PROBLEM DESCRIPTION -
Below are records; say how many of their lines include the word "Quick", giving nothing but the number.

DATA FOR THIS TASK -
• • •

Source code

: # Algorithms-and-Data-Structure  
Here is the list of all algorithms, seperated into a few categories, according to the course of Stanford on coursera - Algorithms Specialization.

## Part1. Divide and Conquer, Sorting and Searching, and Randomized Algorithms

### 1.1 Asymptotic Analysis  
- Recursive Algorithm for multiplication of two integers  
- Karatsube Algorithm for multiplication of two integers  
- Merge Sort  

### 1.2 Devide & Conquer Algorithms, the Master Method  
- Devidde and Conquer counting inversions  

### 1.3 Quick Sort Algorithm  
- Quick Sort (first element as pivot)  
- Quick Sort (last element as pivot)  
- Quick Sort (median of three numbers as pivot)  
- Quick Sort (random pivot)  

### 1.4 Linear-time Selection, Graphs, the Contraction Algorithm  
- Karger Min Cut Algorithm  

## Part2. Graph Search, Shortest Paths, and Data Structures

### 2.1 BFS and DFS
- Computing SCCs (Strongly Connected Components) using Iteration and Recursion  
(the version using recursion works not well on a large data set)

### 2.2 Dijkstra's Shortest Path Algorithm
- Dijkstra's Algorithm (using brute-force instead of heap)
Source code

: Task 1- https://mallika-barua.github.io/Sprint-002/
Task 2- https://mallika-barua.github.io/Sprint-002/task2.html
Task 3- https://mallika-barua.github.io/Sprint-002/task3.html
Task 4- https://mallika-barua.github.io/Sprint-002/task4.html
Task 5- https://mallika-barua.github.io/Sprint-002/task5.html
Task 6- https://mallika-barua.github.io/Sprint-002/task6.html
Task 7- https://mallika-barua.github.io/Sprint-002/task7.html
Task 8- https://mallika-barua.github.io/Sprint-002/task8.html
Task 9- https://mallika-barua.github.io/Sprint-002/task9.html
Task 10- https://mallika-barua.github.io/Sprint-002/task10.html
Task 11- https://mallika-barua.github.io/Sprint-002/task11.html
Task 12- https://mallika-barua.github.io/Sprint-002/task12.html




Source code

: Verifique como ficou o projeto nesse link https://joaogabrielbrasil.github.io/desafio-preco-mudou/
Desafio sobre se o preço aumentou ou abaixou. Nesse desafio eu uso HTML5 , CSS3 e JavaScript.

• • •

RESULT FOR THIS TASK -
5